**Rendered images with source text**
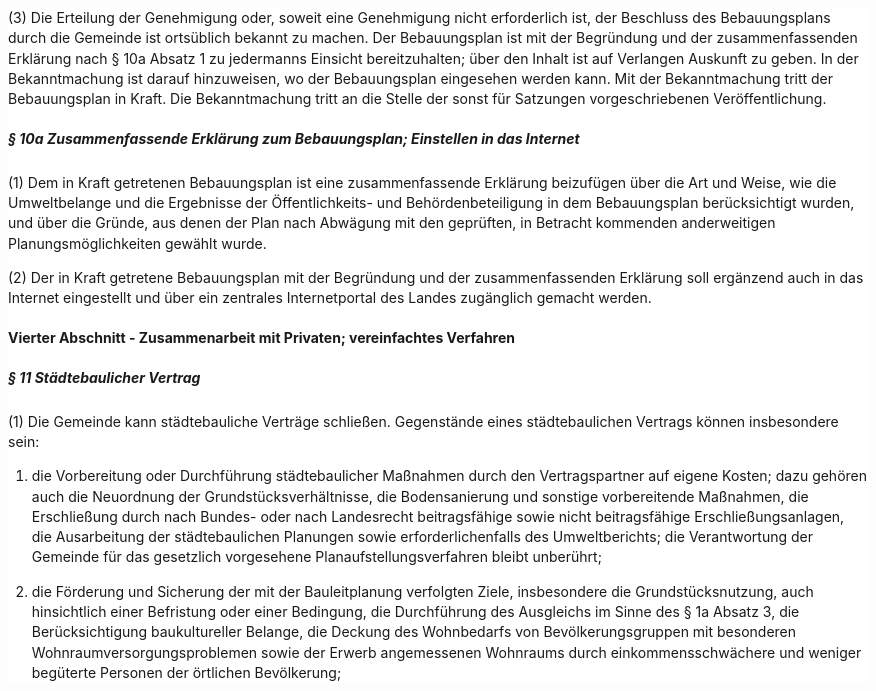 (3) Die Erteilung der Genehmigung oder, soweit eine Genehmigung nicht
erforderlich ist, der Beschluss des Bebauungsplans durch die Gemeinde
ist ortsüblich bekannt zu machen. Der Bebauungsplan ist mit der
Begründung und der zusammenfassenden Erklärung nach § 10a Absatz 1 zu
jedermanns Einsicht bereitzuhalten; über den Inhalt ist auf Verlangen
Auskunft zu geben. In der Bekanntmachung ist darauf hinzuweisen, wo
der Bebauungsplan eingesehen werden kann. Mit der Bekanntmachung tritt
der Bebauungsplan in Kraft. Die Bekanntmachung tritt an die Stelle der
sonst für Satzungen vorgeschriebenen Veröffentlichung.


##### § 10a Zusammenfassende Erklärung zum Bebauungsplan; Einstellen in das Internet

(1) Dem in Kraft getretenen Bebauungsplan ist eine zusammenfassende
Erklärung beizufügen über die Art und Weise, wie die Umweltbelange und
die Ergebnisse der Öffentlichkeits- und Behördenbeteiligung in dem
Bebauungsplan berücksichtigt wurden, und über die Gründe, aus denen
der Plan nach Abwägung mit den geprüften, in Betracht kommenden
anderweitigen Planungsmöglichkeiten gewählt wurde.

(2) Der in Kraft getretene Bebauungsplan mit der Begründung und der
zusammenfassenden Erklärung soll ergänzend auch in das Internet
eingestellt und über ein zentrales Internetportal des Landes
zugänglich gemacht werden.


#### Vierter Abschnitt - Zusammenarbeit mit Privaten; vereinfachtes Verfahren



##### § 11 Städtebaulicher Vertrag

(1) Die Gemeinde kann städtebauliche Verträge schließen. Gegenstände
eines städtebaulichen Vertrags können insbesondere sein:

1.  die Vorbereitung oder Durchführung städtebaulicher Maßnahmen durch den
    Vertragspartner auf eigene Kosten; dazu gehören auch die Neuordnung
    der Grundstücksverhältnisse, die Bodensanierung und sonstige
    vorbereitende Maßnahmen, die Erschließung durch nach Bundes- oder nach
    Landesrecht beitragsfähige sowie nicht beitragsfähige
    Erschließungsanlagen, die Ausarbeitung der städtebaulichen Planungen
    sowie erforderlichenfalls des Umweltberichts; die Verantwortung der
    Gemeinde für das gesetzlich vorgesehene Planaufstellungsverfahren
    bleibt unberührt;


2.  die Förderung und Sicherung der mit der Bauleitplanung verfolgten
    Ziele, insbesondere die Grundstücksnutzung, auch hinsichtlich einer
    Befristung oder einer Bedingung, die Durchführung des Ausgleichs im
    Sinne des § 1a Absatz 3, die Berücksichtigung baukultureller Belange,
    die Deckung des Wohnbedarfs von Bevölkerungsgruppen mit besonderen
    Wohnraumversorgungsproblemen sowie der Erwerb angemessenen Wohnraums
    durch einkommensschwächere und weniger begüterte Personen der
    örtlichen Bevölkerung;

**REQUIRED ACTION**
Search the data for the string "Begründung". List each line that has it.

**ANSWER TO THIS PROBLEM**
Begründung und der zusammenfassenden Erklärung nach § 10a Absatz 1 zu
(2) Der in Kraft getretene Bebauungsplan mit der Begründung und der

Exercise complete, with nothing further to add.